Study Guide

Neither Out Far Nor in Deep Stanza 3

By Robert Frost

Stanza 3

Lines 9-10

The land may vary more;
But wherever the truth may be-- 

  • In these lines, we're finally getting down to it. We've watched a bunch of people staring out at a ship at sea, and we've watched a lone gull standing on the shore. Now we can try to figure out why. 
  • Lines 9-10 tell us that the land varies a lot, compared to the sea. Which, you know, true. After all, there are all different types of landscapes, plus hills and valleys and mountains and trees and so on. But the sea? Well, that's pretty much water water everywhere.
  • But then things get a little weird. The speaker dumps a Big Idea right in our laps: the truth. And "wherever [it] may be" apparently has something to do with the land and the sea. 
  • Let's break this down a bit. When we think of truth, we think of things that are steady, unchanging. Things that don't "vary."
  • So maybe the speaker is suggesting that we seek truth by looking at things like the sea, which "vary" less than the land.
  • But. And this is a big "but": there's literally a "but" at the beginning of line 10. Which means maybe we've been barking up the wrong truth tree by looking at the sea.
  • To be honest, we here at Shmoop think we're wading knee deep into the waters of ambiguity here, so before we jump to conclusions, let's jump to the end of the poem…

Lines 11-12

The water comes ashore,
And the people look at the sea. 

  • Lines 11-12 blend the land and the sea even more than lines 9-10 did. 
  • We have to remember that these lines are actually enjambed with the lines above. So really this should read, "But wherever the truth may be / The water comes ashore / And the people look at the sea." 
  • Hmm.
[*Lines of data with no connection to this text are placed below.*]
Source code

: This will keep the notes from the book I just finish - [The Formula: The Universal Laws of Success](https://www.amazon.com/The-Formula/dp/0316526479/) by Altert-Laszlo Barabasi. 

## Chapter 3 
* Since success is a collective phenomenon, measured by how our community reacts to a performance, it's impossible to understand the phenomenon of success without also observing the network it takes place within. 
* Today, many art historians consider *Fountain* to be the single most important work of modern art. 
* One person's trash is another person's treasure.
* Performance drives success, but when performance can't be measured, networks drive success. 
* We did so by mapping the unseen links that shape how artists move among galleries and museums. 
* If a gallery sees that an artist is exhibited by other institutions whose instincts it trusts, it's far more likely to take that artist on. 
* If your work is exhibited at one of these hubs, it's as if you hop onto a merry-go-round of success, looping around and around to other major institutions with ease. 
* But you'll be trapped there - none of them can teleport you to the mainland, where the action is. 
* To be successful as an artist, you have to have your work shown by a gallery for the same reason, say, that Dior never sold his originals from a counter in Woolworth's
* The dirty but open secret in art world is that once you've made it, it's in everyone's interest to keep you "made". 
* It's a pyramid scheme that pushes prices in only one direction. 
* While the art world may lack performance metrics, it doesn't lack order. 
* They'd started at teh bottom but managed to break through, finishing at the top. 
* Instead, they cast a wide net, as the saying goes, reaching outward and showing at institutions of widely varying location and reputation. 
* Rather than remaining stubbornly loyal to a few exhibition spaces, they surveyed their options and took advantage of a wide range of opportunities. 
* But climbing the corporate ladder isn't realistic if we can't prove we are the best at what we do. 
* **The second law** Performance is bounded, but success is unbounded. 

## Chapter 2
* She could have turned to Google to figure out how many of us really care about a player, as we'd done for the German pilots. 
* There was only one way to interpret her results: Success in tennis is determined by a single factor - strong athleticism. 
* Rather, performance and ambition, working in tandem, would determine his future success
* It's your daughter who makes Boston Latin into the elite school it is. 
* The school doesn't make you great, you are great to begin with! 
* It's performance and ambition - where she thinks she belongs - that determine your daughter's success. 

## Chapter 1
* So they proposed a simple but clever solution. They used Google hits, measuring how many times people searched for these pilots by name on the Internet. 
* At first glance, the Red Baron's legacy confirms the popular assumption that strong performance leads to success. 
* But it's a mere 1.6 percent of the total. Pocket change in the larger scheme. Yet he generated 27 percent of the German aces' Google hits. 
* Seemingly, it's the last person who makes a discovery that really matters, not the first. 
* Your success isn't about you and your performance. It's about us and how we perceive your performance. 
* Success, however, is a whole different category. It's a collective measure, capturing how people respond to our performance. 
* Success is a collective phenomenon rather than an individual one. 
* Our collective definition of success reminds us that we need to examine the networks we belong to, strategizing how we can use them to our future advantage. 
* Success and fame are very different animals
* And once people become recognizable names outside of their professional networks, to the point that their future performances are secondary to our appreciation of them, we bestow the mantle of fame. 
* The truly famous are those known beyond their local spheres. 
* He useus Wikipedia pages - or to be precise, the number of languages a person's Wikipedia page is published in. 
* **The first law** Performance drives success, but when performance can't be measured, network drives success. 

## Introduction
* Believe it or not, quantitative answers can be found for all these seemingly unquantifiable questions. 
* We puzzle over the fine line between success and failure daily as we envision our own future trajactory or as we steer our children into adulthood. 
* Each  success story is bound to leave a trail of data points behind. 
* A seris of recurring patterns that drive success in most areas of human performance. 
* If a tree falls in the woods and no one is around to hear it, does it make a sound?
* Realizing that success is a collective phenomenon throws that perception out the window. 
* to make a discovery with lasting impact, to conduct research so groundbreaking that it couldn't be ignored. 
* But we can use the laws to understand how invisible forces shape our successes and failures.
That's interesting. It sounds like Truth-with-a-capital-T has something to do with the water and shore coming together.
  • Which makes a certain amount of sense. Maybe these people are looking for truth in the sea, but in order to do so, they've got to have their feet planted firmly on the sand. 
  • Notice how in the first stanza, the speaker made the land and sea appear as two very different things, with the people "turning their back on the land." But here in the third stanza, we're seeing a bit more balance between land and sea, continuing the themes we saw towards the end of the second stanza. 
  • Perhaps then the speaker is encouraging us to imagine "truth seeking" in a way that's also balanced. Maybe looking "one way" and looking "all day" isn't the best way to find that elusive truth. 
  • Maybe the land and sea really aren't all that different, but we tend to fixate on the sea because it appears to look more constant, unchanging (and therefore more truthful, supposedly) on the surface. But that doesn't necessarily mean that the sea contains anymore truth than the land.
  • Instead, with the water coming ashore, we're meant to consider truth as something that can be found on land as well, not just out in the sea. After all, line 11 tells us that the water comes "ashore." And if the water is the source for all those mysterious truths, perhaps the truth is closer than we may think. Hey, maybe it's right beneath our feet.
  • Alternatively, maybe the speaker is pointing out that we're no more likely to find truth on land than we are in the sea.
  • Remember—there's a lot of ambiguity going on here, so we're going to have to get comfortable with multiple possible interpretations. 
  • And yet, where are the people always looking? You guessed it, "the sea." So there's definitely a bit of folly in the fact that while the people are looking for the truth "out there," the speaker is pointing out that the truth might be right in front of our nose, or on land in this case.